Une impression de déjà-vu

Peintres en bâtiment se composait d’une anecdote secondaire – deux passants autour d’une passante,  et d’une scène principale – quatre peintres contemplant la vitrine.

Le pont de l’Europe constitue une sorte d’auto-citation de Caillebotte, dans laquelle l’anecdote secondaire s’est disloquée en trois trajectoires individuelles – le vieil ouvrier, le bourgeois, le soldat ; la scène principale est devenue secondaire – quatre oisifs contemplant la gare ; et une nouvelle scène principale  prend le devant avec la femme restée sur le trottoir, autour de  laquelle gravitent deux  entrants :  le flâneur et le chien.


La femme rattrapée

Caillebotte Pont de l'Europe Passante

A la femme suivie de Peintres en bâtiments, succède maintenant la femme rattrapée. Ici, pas d’échappatoire possible en changeant de trottoir : le flâneur vient de la doubler sur sa droite. Gênée, elle détourne son regard et se protège sous son ombrelle.

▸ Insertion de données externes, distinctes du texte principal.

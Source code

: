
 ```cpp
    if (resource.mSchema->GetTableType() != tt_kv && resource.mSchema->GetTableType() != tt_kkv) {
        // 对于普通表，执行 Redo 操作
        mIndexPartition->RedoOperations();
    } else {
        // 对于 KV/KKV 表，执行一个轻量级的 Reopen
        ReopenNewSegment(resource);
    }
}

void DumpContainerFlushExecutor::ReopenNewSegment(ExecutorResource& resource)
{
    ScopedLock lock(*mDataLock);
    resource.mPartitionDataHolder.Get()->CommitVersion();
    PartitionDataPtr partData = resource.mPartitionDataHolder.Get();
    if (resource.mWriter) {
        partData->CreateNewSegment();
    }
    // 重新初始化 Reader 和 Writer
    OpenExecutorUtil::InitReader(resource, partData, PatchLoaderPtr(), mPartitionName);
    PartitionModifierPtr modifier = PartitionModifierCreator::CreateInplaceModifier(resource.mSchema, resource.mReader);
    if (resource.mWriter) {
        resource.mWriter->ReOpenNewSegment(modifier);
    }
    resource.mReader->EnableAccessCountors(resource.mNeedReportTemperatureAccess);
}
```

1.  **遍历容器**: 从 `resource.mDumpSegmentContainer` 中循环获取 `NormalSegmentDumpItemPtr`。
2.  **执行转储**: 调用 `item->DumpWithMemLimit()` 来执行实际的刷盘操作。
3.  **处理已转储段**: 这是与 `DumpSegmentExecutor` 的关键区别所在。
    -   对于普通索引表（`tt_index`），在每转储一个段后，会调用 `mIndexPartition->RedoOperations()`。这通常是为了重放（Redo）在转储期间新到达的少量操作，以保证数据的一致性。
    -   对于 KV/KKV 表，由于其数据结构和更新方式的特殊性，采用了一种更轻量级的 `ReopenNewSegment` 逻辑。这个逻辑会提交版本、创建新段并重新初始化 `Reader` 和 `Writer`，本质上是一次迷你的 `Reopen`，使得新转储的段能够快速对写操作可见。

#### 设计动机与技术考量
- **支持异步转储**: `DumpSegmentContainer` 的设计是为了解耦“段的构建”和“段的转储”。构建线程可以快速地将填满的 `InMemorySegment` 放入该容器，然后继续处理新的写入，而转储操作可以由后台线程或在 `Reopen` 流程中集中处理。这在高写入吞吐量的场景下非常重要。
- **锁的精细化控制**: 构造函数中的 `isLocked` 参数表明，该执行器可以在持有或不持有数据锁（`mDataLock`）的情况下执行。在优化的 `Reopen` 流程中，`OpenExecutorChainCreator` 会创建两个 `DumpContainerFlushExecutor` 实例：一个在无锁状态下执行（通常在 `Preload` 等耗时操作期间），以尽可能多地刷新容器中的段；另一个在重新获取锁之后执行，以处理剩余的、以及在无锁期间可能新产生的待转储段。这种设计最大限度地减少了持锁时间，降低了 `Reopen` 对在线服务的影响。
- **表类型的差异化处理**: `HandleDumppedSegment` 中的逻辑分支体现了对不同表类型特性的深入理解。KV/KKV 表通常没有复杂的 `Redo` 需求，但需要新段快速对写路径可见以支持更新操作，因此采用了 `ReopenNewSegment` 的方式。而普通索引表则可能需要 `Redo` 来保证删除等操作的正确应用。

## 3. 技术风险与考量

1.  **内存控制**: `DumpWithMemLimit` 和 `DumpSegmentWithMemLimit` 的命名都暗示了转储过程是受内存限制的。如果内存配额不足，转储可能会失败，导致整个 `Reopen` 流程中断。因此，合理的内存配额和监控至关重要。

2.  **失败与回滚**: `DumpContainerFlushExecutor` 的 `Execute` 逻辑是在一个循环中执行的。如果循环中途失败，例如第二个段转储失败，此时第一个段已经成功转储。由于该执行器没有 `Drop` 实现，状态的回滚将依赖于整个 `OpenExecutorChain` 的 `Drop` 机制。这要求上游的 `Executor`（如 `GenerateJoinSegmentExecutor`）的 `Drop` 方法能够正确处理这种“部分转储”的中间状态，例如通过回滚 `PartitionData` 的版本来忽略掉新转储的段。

Dans cet univers totalement masculin d’asphalte, de pierre et d’acier, elle apparaît singulièrement vulnérable. Le minuscule pan de jardin grillagé  au loin, juste à côté de sa tête,  est un havre de verdure inaccessible. Seule la fumée blanche de la locomotive, assortie aux dentelles de l’ombrelle, elles même assorties à celles de la robe, constitue un semblant de refuge.

Qui est cette jeune femme qui se promène seule, en élégante robe noire, une bourgeoise libérée ou une femme légère, habituée des gares et des militaires ? Une seule chose est claire, elle n’est pas en train de se promener avec le flâneur : aucun homme bien élevé ne précéderait ainsi sa compagne. L’attitude de celui-ci nous donnera-t-elle une  réponse ?


Le flâneur

Caillebotte Pont de l'EuropeCaillebotte Pont de l'Europe Passante

D’après la tradition familiale, il s’agit d’un autoportait de Caillebotte, âgé de 28 ans. Le jeune homme apparaît à son avantage : riche, de haute taille, élégant, sûr de lui. Il faut dire qu’il n’a guère de rivaux à proximité : un peintre qui regarde ailleurs, un vieil ouvrier qui s’en va, et un passant réduit à son chapeau-melon, doublé depuis longtemps sur le trottoir.

S’il s’agit d’un autoportrait reconnaissable, on comprend d’autant plus que Caillebotte soit resté discret sur la signification de la scène. Pour sa famille, il fallait laisser la possibilité d’une interprétation convenable : une connaissance que le peintre a doublée sur le pont  et à qui il adresse quelques paroles courtoises. Envers ses amis peintres au contraire, peut-être s’agissait-il de sous-entendre une situation  plus galante.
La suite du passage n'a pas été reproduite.